Interactive mode: Omit options to be prompted:
gwmock repository create
# Deposition Title: GW Mock Data Challenge v1
# Deposition Description: Simulated binary black hole coalescences
Output:
Creating deposition...
✓ Deposition created successfully!
ID: 123456
Next: gwmock repository upload 123456 --file <path>
Save the deposition ID (e.g., 123456) for subsequent commands.
Step 2: Upload Files
Upload your simulation outputs and metadata:
# Single file
gwmock repository upload 123456 --file simulation_output.gwf
# Multiple files
gwmock repository upload 123456 \
--file simulation_output.gwf \
--file metadata.yaml \
--file config.yaml
Features:
- Files are uploaded with automatic timeout adjustment (10 seconds per MB)

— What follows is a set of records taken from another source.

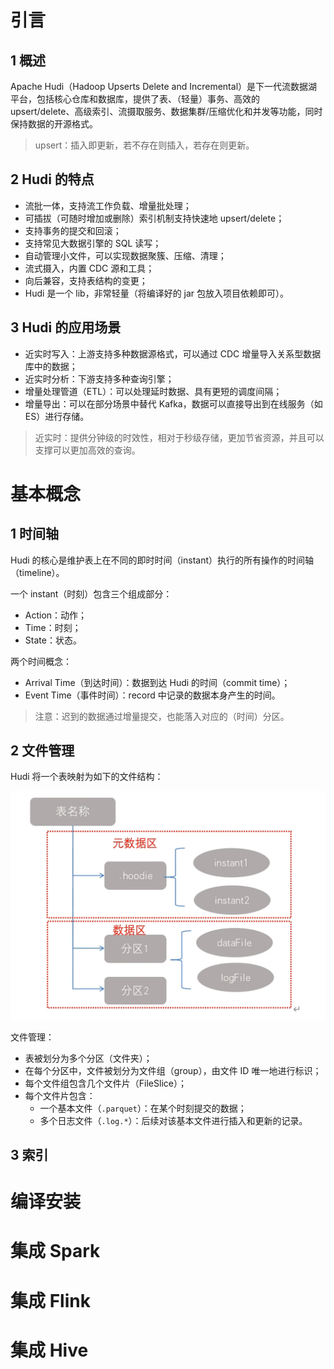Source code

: # 引言

## 1  概述

Apache Hudi（Hadoop Upserts Delete and Incremental）是下一代流数据湖平台，包括核心仓库和数据库，提供了表、（轻量）事务、高效的 upsert/delete、高级索引、流摄取服务、数据集群/压缩优化和并发等功能，同时保持数据的开源格式。

> upsert：插入即更新，若不存在则插入，若存在则更新。

## 2  Hudi 的特点

- 流批一体，支持流工作负载、增量批处理；
- 可插拔（可随时增加或删除）索引机制支持快速地 upsert/delete；
- 支持事务的提交和回滚；
- 支持常见大数据引擎的 SQL 读写；
- 自动管理小文件，可以实现数据聚簇、压缩、清理；
- 流式摄入，内置 CDC 源和工具；
- 向后兼容，支持表结构的变更；
- Hudi 是一个 lib，非常轻量（将编译好的 jar 包放入项目依赖即可）。

## 3  Hudi 的应用场景

- 近实时写入：上游支持多种数据源格式，可以通过 CDC 增量导入关系型数据库中的数据；
- 近实时分析：下游支持多种查询引擎；
- 增量处理管道（ETL）：可以处理延时数据、具有更短的调度间隔；
- 增量导出：可以在部分场景中替代 Kafka，数据可以直接导出到在线服务（如 ES）进行存储。

> 近实时：提供分钟级的时效性，相对于秒级存储，更加节省资源，并且可以支撑可以更加高效的查询。

# 基本概念

## 1  时间轴

Hudi 的核心是维护表上在不同的即时时间（instant）执行的所有操作的时间轴（timeline）。

一个 instant（时刻）包含三个组成部分：

- Action：动作；
- Time：时刻；
- State：状态。

两个时间概念：

- Arrival Time（到达时间）：数据到达 Hudi 的时间（commit time）；
- Event Time（事件时间）：record 中记录的数据本身产生的时间。

> 注意：迟到的数据通过增量提交，也能落入对应的（时间）分区。

## 2  文件管理

Hudi 将一个表映射为如下的文件结构：

![image-20230917105139140](Hudi学习笔记.assets/image-20230917105139140.png)

文件管理：

- 表被划分为多个分区（文件夹）；
- 在每个分区中，文件被划分为文件组（group），由文件 ID 唯一地进行标识；
- 每个文件组包含几个文件片（FileSlice）；
- 每个文件片包含：
  - 一个基本文件（`.parquet`）：在某个时刻提交的数据；
  - 多个日志文件（`.log.*`）：后续对该基本文件进行插入和更新的记录。

## 3  索引

# 编译安装

# 集成 Spark

# 集成 Flink

# 集成 Hive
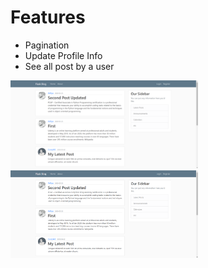# Features
* Pagination
* Update Profile Info
* See all post by a user 
<img src="Screenshots/Webp.net-resizeimage.png" width=300>
<img src="Screenshots/1.png" width=300>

- Progress bar shows upload status
- Failed uploads are reported; retry-safe via exponential backoff
Output:
Uploading 3 file(s) to deposition 123456...
Uploading ━━━━━━━━━━━━━━━━━━━━━━━━━━━━━━━ 100%
✓ simulation_output.gwf (245.50 MB)
✓ metadata.yaml (0.05 MB)
✓ config.yaml (0.02 MB)
Next: gwmock repository update <id> --metadata-file <file>
Step 3: Update Metadata
Enhance your deposition with structured metadata:
creators:
- name: 'Jane Doe'
affiliation: 'LIGO Laboratory'
orcid: '0000-0000-0000-0000'
- name: 'John Smith'
affiliation: 'Virgo Collaboration'
keywords:
- 'gravitational waves'
- 'mock data challenge'
- 'binary black holes'
- 'LIGO'
- 'Virgo'
license: 'cc-by-4.0'
contributors:
- name: 'LIGO Laboratory'
role: 'Hosting institution'
related_identifiers:
- identifier: '10.7935/gqm7-wf12'
relation: 'references'
resource_type: 'publication'
Upload metadata:
gwmock repository update 123456 --metadata-file deposition_metadata.yaml
Output:
Updating metadata for deposition 123456...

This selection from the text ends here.